● **INFORMATION SUPPLIED**:

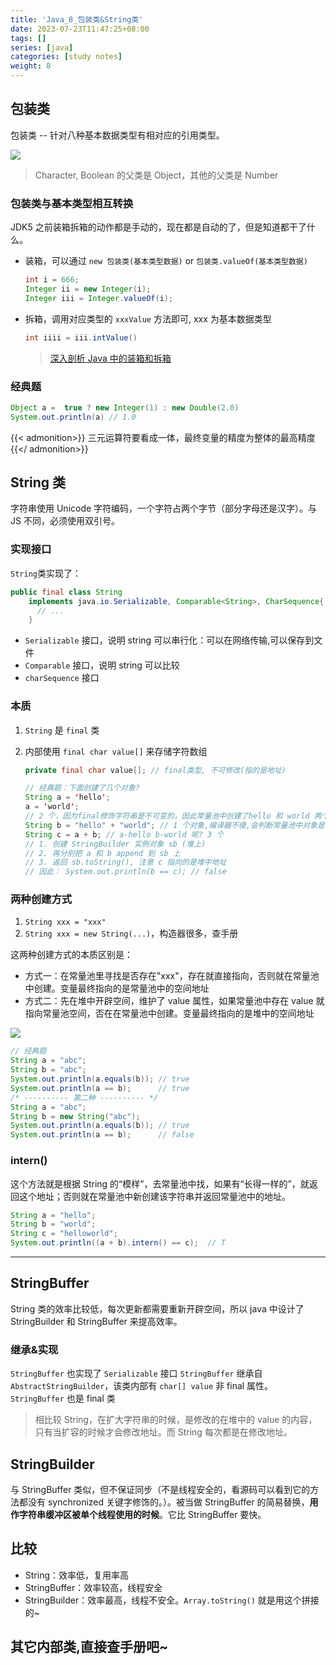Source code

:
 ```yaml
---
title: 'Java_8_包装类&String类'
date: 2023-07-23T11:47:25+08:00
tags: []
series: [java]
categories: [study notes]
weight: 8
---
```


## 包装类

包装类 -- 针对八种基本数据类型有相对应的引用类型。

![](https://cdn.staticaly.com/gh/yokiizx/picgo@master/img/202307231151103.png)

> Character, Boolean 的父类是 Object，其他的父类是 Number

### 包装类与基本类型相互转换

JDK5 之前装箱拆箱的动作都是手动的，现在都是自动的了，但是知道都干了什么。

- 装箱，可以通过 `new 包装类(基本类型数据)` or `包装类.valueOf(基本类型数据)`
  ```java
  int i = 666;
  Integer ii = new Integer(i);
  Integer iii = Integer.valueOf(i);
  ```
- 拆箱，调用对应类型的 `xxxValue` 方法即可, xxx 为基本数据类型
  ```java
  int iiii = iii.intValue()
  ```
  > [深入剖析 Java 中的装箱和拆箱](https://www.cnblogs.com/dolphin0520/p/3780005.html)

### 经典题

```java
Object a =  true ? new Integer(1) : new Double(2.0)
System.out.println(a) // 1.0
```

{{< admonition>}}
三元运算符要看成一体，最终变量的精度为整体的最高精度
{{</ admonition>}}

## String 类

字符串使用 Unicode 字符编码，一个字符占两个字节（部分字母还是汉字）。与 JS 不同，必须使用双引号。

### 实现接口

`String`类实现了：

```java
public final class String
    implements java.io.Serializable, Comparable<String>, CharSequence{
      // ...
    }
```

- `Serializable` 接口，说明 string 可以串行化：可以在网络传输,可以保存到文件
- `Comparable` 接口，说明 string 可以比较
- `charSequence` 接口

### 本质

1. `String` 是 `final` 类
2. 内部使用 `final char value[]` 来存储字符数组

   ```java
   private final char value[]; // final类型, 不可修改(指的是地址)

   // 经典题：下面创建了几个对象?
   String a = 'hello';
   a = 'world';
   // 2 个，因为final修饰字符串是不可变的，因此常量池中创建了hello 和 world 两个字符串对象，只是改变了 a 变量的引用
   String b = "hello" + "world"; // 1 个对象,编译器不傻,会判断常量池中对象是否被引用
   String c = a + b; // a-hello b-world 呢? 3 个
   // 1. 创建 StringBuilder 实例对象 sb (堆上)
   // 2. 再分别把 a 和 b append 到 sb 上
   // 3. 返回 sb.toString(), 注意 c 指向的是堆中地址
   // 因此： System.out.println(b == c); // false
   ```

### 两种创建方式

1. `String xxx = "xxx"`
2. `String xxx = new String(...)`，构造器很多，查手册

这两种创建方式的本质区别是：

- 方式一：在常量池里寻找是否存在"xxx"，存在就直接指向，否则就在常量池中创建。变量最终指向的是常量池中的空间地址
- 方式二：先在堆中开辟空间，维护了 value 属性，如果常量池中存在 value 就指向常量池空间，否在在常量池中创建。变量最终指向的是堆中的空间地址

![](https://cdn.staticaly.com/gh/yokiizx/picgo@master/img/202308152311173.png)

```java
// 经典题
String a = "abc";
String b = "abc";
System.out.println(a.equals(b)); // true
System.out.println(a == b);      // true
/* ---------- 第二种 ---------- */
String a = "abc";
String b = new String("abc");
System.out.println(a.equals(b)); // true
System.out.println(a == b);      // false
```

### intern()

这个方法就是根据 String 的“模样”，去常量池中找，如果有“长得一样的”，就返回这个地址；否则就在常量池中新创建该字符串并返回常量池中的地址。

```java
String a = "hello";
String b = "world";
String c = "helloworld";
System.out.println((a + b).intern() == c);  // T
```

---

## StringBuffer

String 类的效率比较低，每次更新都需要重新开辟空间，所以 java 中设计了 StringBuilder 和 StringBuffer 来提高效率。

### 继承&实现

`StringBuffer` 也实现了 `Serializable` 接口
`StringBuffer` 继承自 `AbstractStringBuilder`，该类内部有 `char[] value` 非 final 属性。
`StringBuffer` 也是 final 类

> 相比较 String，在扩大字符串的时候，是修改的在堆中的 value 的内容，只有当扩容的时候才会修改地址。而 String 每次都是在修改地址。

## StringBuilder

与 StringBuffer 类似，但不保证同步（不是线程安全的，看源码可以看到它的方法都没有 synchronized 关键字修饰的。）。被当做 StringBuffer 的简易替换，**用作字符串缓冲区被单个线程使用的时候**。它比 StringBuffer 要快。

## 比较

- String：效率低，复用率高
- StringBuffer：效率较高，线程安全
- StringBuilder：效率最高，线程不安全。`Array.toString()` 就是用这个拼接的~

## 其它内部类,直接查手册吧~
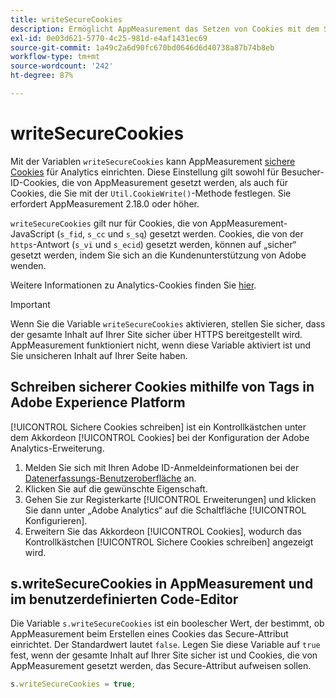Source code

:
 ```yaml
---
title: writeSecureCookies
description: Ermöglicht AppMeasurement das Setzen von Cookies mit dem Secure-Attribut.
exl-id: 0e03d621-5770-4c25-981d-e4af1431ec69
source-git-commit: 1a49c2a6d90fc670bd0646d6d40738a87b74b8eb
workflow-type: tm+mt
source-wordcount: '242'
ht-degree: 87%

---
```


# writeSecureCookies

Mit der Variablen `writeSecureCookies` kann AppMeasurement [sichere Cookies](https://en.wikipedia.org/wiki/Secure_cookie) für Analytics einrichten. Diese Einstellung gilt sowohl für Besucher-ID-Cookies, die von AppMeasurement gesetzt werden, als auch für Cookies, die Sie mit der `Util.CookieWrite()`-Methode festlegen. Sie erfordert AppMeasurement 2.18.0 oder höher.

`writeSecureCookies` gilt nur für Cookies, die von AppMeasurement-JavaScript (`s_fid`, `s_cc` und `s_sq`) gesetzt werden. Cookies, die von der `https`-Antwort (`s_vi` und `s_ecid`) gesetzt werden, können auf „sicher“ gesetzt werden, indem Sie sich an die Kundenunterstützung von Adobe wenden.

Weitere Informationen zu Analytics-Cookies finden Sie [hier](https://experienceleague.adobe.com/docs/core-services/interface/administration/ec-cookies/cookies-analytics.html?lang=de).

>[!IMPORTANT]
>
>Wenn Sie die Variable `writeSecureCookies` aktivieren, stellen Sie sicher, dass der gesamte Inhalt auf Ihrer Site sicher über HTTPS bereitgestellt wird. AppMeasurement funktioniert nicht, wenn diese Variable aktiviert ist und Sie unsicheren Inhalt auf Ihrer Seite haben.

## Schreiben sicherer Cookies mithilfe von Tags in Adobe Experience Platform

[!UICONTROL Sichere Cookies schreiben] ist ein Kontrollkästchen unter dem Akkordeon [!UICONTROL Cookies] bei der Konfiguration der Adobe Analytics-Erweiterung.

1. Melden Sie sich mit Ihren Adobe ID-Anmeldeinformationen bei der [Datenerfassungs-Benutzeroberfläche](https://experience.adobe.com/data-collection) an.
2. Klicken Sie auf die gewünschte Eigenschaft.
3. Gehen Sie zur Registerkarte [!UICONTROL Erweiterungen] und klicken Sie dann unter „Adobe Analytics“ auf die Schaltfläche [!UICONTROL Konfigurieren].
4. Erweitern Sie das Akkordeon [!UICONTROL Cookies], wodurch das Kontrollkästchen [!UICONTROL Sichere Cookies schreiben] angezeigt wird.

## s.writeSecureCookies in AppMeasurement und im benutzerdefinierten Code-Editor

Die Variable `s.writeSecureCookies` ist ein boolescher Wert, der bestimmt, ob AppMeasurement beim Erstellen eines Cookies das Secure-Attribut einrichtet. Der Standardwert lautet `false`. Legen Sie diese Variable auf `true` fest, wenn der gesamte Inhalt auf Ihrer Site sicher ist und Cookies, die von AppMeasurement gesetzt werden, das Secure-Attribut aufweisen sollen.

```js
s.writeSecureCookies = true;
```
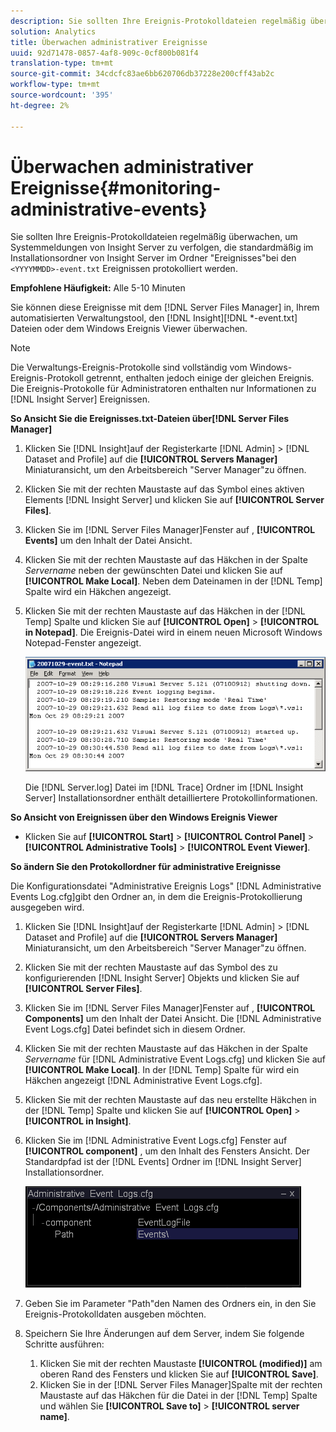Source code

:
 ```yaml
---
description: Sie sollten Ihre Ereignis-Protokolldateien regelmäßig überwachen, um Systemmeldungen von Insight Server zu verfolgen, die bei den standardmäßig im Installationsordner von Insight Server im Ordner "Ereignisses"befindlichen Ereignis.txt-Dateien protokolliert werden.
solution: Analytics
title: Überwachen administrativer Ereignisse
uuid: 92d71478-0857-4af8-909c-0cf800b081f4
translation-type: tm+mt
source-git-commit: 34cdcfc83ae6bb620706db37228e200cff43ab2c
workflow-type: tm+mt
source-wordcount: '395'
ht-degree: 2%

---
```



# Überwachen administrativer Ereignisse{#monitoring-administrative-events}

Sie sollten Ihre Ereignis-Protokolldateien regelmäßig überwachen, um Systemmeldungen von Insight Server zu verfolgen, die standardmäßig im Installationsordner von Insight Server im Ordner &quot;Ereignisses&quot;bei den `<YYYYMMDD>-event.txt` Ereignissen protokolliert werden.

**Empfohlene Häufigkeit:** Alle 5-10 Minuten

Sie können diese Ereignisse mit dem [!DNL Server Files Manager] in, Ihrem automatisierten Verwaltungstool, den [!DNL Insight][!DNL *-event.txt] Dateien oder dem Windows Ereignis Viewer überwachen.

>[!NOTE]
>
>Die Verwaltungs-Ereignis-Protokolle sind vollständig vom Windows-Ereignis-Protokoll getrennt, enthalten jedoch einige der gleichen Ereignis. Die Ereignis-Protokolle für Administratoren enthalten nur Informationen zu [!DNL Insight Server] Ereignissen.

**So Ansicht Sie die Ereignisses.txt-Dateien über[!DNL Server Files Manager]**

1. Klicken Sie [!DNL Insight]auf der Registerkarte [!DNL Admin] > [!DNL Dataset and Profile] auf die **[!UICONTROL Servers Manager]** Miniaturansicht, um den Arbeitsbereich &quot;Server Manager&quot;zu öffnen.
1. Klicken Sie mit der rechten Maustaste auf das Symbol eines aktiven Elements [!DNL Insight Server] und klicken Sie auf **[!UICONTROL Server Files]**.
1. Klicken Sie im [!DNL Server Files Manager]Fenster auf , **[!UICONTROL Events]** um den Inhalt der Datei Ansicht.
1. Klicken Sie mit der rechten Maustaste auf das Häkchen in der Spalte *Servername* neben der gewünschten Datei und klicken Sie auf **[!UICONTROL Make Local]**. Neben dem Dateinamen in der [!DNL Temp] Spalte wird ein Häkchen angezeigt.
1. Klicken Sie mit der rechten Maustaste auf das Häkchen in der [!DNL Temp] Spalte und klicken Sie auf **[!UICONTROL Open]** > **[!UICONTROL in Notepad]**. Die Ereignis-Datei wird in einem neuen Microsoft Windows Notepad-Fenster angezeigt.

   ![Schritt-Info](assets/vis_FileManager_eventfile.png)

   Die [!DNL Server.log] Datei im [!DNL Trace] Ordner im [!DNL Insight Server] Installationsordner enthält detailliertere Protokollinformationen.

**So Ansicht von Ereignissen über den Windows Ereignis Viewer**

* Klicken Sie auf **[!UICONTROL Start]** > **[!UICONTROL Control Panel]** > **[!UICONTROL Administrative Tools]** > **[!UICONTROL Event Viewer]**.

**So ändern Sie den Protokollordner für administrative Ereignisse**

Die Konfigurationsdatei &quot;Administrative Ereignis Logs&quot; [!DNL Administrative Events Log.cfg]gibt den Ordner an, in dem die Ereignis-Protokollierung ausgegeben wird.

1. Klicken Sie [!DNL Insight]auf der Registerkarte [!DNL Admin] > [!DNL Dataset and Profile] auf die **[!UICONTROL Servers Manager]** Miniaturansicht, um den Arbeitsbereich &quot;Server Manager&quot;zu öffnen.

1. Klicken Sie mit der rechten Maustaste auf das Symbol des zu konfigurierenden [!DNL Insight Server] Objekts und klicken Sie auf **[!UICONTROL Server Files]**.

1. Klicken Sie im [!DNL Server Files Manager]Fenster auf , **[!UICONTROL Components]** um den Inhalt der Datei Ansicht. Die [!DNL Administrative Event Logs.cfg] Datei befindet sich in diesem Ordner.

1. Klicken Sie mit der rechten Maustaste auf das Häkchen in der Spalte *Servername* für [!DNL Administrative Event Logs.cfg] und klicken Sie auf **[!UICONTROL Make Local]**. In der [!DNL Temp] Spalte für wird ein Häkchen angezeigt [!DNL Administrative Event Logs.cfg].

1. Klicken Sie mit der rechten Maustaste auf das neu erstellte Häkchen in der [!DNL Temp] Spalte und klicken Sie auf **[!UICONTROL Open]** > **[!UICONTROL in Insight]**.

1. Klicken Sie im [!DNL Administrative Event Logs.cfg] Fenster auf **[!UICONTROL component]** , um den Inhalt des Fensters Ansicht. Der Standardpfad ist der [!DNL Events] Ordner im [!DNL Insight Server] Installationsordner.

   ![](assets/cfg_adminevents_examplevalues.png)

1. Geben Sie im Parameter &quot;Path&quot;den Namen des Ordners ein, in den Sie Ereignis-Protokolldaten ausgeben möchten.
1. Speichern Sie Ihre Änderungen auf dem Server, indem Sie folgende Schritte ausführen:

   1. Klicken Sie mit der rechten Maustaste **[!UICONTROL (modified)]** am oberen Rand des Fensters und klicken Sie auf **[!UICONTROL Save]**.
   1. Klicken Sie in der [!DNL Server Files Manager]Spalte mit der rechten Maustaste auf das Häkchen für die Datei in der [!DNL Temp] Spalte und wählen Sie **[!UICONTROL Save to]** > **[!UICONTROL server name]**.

● **TASK TO COMPLETE**: Set the pictures aside and retype exactly the lines above from the line with "1. Melden Sie" to the line with "Ereignissen protokolliert werden.", both included, adding no others.

● **OUTPUT OF THE TASK**:
1. Melden Sie sich mit Ihren Adobe ID-Anmeldeinformationen bei der [Datenerfassungs-Benutzeroberfläche](https://experience.adobe.com/data-collection) an.
2. Klicken Sie auf die gewünschte Eigenschaft.
3. Gehen Sie zur Registerkarte [!UICONTROL Erweiterungen] und klicken Sie dann unter „Adobe Analytics“ auf die Schaltfläche [!UICONTROL Konfigurieren].
4. Erweitern Sie das Akkordeon [!UICONTROL Cookies], wodurch das Kontrollkästchen [!UICONTROL Sichere Cookies schreiben] angezeigt wird.

## s.writeSecureCookies in AppMeasurement und im benutzerdefinierten Code-Editor

Die Variable `s.writeSecureCookies` ist ein boolescher Wert, der bestimmt, ob AppMeasurement beim Erstellen eines Cookies das Secure-Attribut einrichtet. Der Standardwert lautet `false`. Legen Sie diese Variable auf `true` fest, wenn der gesamte Inhalt auf Ihrer Site sicher ist und Cookies, die von AppMeasurement gesetzt werden, das Secure-Attribut aufweisen sollen.

```js
s.writeSecureCookies = true;
```
Source code

:
 ```yaml
---
description: Sie sollten Ihre Ereignis-Protokolldateien regelmäßig überwachen, um Systemmeldungen von Insight Server zu verfolgen, die bei den standardmäßig im Installationsordner von Insight Server im Ordner "Ereignisses"befindlichen Ereignis.txt-Dateien protokolliert werden.
solution: Analytics
title: Überwachen administrativer Ereignisse
uuid: 92d71478-0857-4af8-909c-0cf800b081f4
translation-type: tm+mt
source-git-commit: 34cdcfc83ae6bb620706db37228e200cff43ab2c
workflow-type: tm+mt
source-wordcount: '395'
ht-degree: 2%

---
```



# Überwachen administrativer Ereignisse{#monitoring-administrative-events}

Sie sollten Ihre Ereignis-Protokolldateien regelmäßig überwachen, um Systemmeldungen von Insight Server zu verfolgen, die standardmäßig im Installationsordner von Insight Server im Ordner &quot;Ereignisses&quot;bei den `<YYYYMMDD>-event.txt` Ereignissen protokolliert werden.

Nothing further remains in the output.